The following is the plotted data from that training (data augmentation was 25% using resnet50_tv using a batch size of 32 and with --continue-training). Based on that I chose the model that used normalized data and with learning rate decay at epoch 45 - that had the best results while minimizing over-fitting:

What does this PR do?

This adds the following two parameters to the training code (copied from the docs):

lr_schedule : list of ints: If not empty, the list of epochs when to multiply the current learning rate by the lr_multiplier. E.g. if it's [10, 25], we start with a learning rate of 0.001, and lr_multiplier is 0.1, then the LR will be 0.001 for epochs 0-9, 0.0001 for 10-24, and 0.00001 for epoch 25 and beyond.
lr_multiplier : float: The multiplier by which to multiply the previous learning rate at the epochs listed in lr_schedule.

I ran a few replicates to see how replicable modifying the learning rate is and here are the plots. Raw/Norm refer to whether the training data was normalized, f=n refers to the percent data used for testing so 50% simulates low training data, and N=n refers to the number of lines in the plot indicating the replicates.

References

#493.

How has this PR been tested?

I added tests and tested it on my own models.

Is this a breaking change?

No. By default the options are off.

Does this PR require an update to the documentation?

There are new parameters.

Checklist:

The code has been tested locally
Tests have been added to cover all new functionality (unit & integration)
The documentation has been updated to reflect any changes
The code has been formatted with pre-commit

alessandrofelder

I ran a few replicates to see how replicable modifying the learning rate is and here are the plots. Raw/Norm refer to whether the training data was normalized, f=n refers to the percent data used for testing so 50% simulates low training data, and N=n refers to the number of lines in the plot indicating the replicates.
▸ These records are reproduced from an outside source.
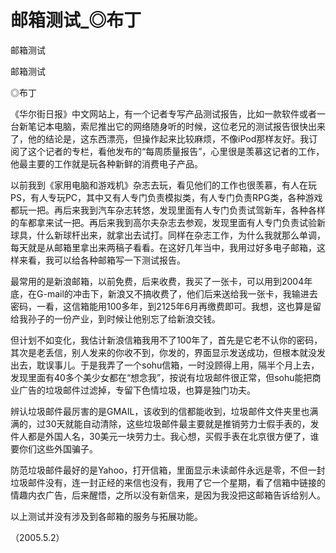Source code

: # 邮箱测试_◎布丁

邮箱测试

邮箱测试

◎布丁

《华尔街日报》中文网站上，有一个记者专写产品测试报告，比如一款软件或者一台新笔记本电脑，索尼推出它的网络随身听的时候，这位老兄的测试报告很快出来了，他的结论是，这东西漂亮，但操作起来比较麻烦，不像iPod那样友好。我订阅了这个记者的专栏，看他发布的“每周质量报告”，心里很是羡慕这记者的工作，他最主要的工作就是玩各种新鲜的消费电子产品。

以前我到《家用电脑和游戏机》杂志去玩，看见他们的工作也很羡慕，有人在玩PS，有人专玩PC，其中又有人专门负责模拟类，有人专门负责RPG类，各种游戏都玩一把。再后来我到汽车杂志转悠，发现里面有人专门负责试驾新车，各种各样的车都拿来试一把。再后来我到高尔夫杂志去参观，发现里面有人专门负责试验新球具，什么新球杆出来，就拿出去试打。同样在杂志工作，为什么我就那么单调，每天就是从邮箱里拿出来两稿子看看。在这好几年当中，我用过好多电子邮箱，这样来看，我可以给各种邮箱写一下测试报告。

最常用的是新浪邮箱，以前免费，后来收费，我买了一张卡，可以用到2004年底，在G-mail的冲击下，新浪又不搞收费了，他们后来送给我一张卡，我输进去密码，一看，这信箱能用100多年，到2125年6月再缴费即可。我想，这也算是留给我孙子的一份产业，到时候让他别忘了给新浪交钱。

但计划不如变化，我估计新浪信箱我用不了100年了，首先是它老不认你的密码，其次是老丢信，别人发来的你收不到，你发的，界面显示发送成功，但根本就没发出去，耽误事儿。于是我弄了一个sohu信箱，一时没顾得上用，隔半个月上去，发现里面有40多个美少女都在“想念我”，按说有垃圾邮件很正常，但sohu能把商业广告的垃圾邮件过滤掉，专留下色情垃圾，也算是独门功夫。

辨认垃圾邮件最厉害的是GMAIL，该收到的信都能收到，垃圾邮件文件夹里也满满的，过30天就能自动清除，这些垃圾邮件最主要就是推销劳力士假手表的，发件人都是外国人名，30美元一块劳力士。我心想，买假手表在北京很方便了，谁要你们这些外国骗子。

防范垃圾邮件最好的是Yahoo，打开信箱，里面显示未读邮件永远是零，不但一封垃圾邮件没有，连一封正经的来信也没有，我用了它一个星期，看了信箱中链接的情趣内衣广告，后来醒悟，之所以没有新信来，是因为我没把这邮箱告诉给别人。

以上测试并没有涉及到各邮箱的服务与拓展功能。

（2005.5.2）
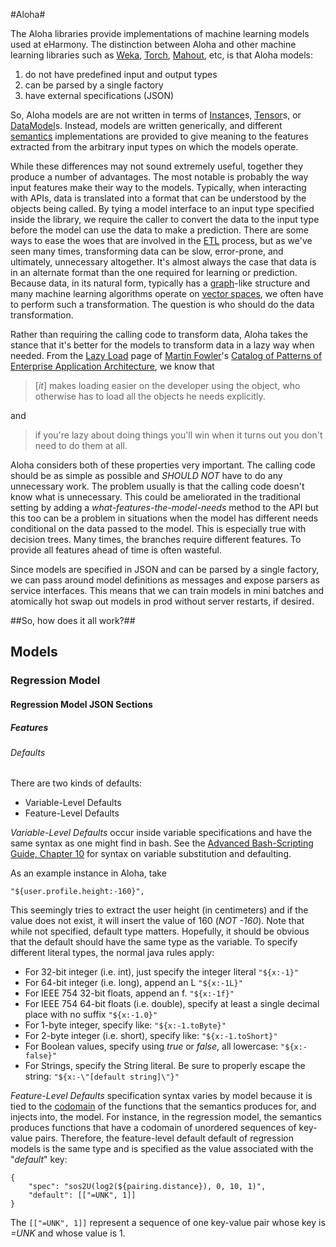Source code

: #Aloha#

The Aloha libraries provide implementations of machine learning models used at eHarmony.  The distinction between Aloha and other machine learning libraries such as [Weka](http://www.cs.waikato.ac.nz/ml/weka/), [Torch](http://www.torch.ch/), [Mahout](http://mahout.apache.org/), etc, is that Aloha models:

1. do not have predefined input and output types
2. can be parsed by a single factory
3. have external specifications (JSON)

So, Aloha models are are not written in terms of [Instance](http://weka.sourceforge.net/doc.dev/weka/core/Instance.html)s, [Tensor](https://github.com/torch/torch7/blob/master/doc/tensor.md)s, or [DataModel](https://builds.apache.org/job/Mahout-Quality/javadoc/org/apache/mahout/cf/taste/model/DataModel.html)s.  Instead, models are written generically, and different [semantics](http://en.wikipedia.org/wiki/Formal_semantics_of_programming_languages) implementations are provided to give meaning to the features extracted from the arbitrary input types on which the models operate.


While these differences may not sound extremely useful, together they produce a number of advantages.  The most notable is probably the way input features make their way to the models.  Typically, when interacting with APIs, data is translated into a format that can be understood by the objects being called.  By tying a model interface to an input type specified inside the library, we require the caller to convert the data to the input type before the model can use the data to make a prediction.  There are some ways to ease the woes that are involved in the [ETL](http://en.wikipedia.org/wiki/Extract,_transform,_load) process, but as we've seen many times, transforming data can be slow, error-prone, and ultimately, unnecessary altogether.  It's almost always the case that data is in an alternate format than the one required for learning or prediction.  Because data, in its natural form, typically has a [graph](http://en.wikipedia.org/wiki/Graph_\(mathematics\))-like structure and many machine learning algorithms operate on [vector spaces](http://en.wikipedia.org/wiki/Vector_space), we often have to perform such a transformation.  The question is who should do the data transformation.


Rather than requiring the calling code to transform data, Aloha takes the stance that it's better for the models to transform data in a lazy way when needed.  From the [Lazy Load](http://www.martinfowler.com/eaaCatalog/lazyLoad.html) page of [Martin Fowler](http://en.wikipedia.org/wiki/Martin_Fowler)'s [Catalog of Patterns of Enterprise Application Architecture](http://www.martinfowler.com/eaaCatalog/index.html), we know that

> \[*it*\] makes loading easier on the developer using the object, who otherwise has to load all the objects he needs explicitly.

and

> if you're lazy about doing things you'll win when it turns out you don't need to do them at all.

Aloha considers both of these properties very important.  The calling code should be as simple as possible and *SHOULD NOT* have to do any unnecessary work.  The problem usually is that the calling code doesn't know what is unnecessary.  This could be ameliorated in the traditional setting by adding a *what-features-the-model-needs* method to the API but this too can be a problem in situations when the model has different needs conditional on the data passed to the model.  This is especially true with decision trees.  Many times, the branches require different features.  To provide all features ahead of time is often wasteful.

Since models are specified in JSON and can be parsed by a single factory, we can pass around model definitions as messages and expose parsers as service interfaces.  This means that we can train models in mini batches and atomically hot swap out models in prod without server restarts, if desired.

##So, how does it all work?##


## Models ##

### Regression Model ###

#### Regression Model JSON Sections ####

##### Features #####

###### Defaults ######

There are two kinds of defaults:

* Variable-Level Defaults
* Feature-Level Defaults

*Variable-Level Defaults* occur inside variable specifications and have the same syntax as one might find in bash.  See the [Advanced Bash-Scripting Guide, Chapter 10](http://tldp.org/LDP/abs/html/parameter-substitution.html) for syntax on
variable substitution and defaulting.

As an example instance in Aloha, take

    "${user.profile.height:-160}",

This seemingly tries to extract the user height (in centimeters) and if the value does not exist, it will insert the value of 160 (*NOT -160*).  Note that while not specified, default type matters.  Hopefully, it should be obvious that the default should have the same type as the variable.  To specify different literal types, the normal java rules apply:

* For 32-bit integer (i.e. int), just specify the integer literal `"${x:-1}"`
* For 64-bit integer (i.e. long), append an L `"${x:-1L}"`
* For IEEE 754 32-bit floats, append an f.  `"${x:-1f}"`
* For IEEE 754 64-bit floats (i.e. double), specify at least a single decimal place with no suffix `"${x:-1.0}"`
* For 1-byte integer, specify like: `"${x:-1.toByte}"`
* For 2-byte integer (i.e. short), specify like: `"${x:-1.toShort}"`
* For Boolean values, specify using *true* or *false*, all lowercase: `"${x:-false}"`
* For Strings, specify the String literal.  Be sure to properly escape the string: `"${x:-\"[default string]\"}"`


*Feature-Level Defaults* specification syntax varies by model because it is tied to the [codomain](http://en.wikipedia.org/wiki/Codomain) of the functions that the semantics produces for, and injects into, the model.  For instance, in the regression model, the semantics produces functions that have a codomain of unordered sequences of key-value pairs.  Therefore, the feature-level default default of regression models is the same type and is specified as the value associated with the "*default*" key:

    {
        "spec": "sos2U(log2(${pairing.distance}), 0, 10, 1)",
        "default": [["=UNK", 1]]
    }

The `[["=UNK", 1]]` represent a sequence of one key-value pair whose key is *=UNK* and whose value is 1.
Interesting that in one run there seems to be a dip/peak in the accuracy/loss after 45 iterations (I presume this is when you changed the learning rate for those plots?). I don't know enough about the topic to judge whether this should be expected sometimes? What do you think @matham ? Maybe @adamltyson @IgorTatarnikov or @aymuos15 have some insight - see the second set of plots with the red + blue lines in the PR description.

Apart from this curiosity, the code changes are sensible as far as I can tell, and I have confirmed results and performance are backwards-compatible for our usual "large" test dataset.

Successfully installed cellfinder-1.10.1.dev1+ge127361a0
Running cellfinder from the main branch...
[...]
Finished. Total time taken: 0:29:51.219290  

Successfully installed cellfinder-1.9.1.dev5+g572e77d71
Running cellfinder from the PR branch...
[..]
Finished. Total time taken: 0:29:57.329079                            main.py:95

Comparing the results...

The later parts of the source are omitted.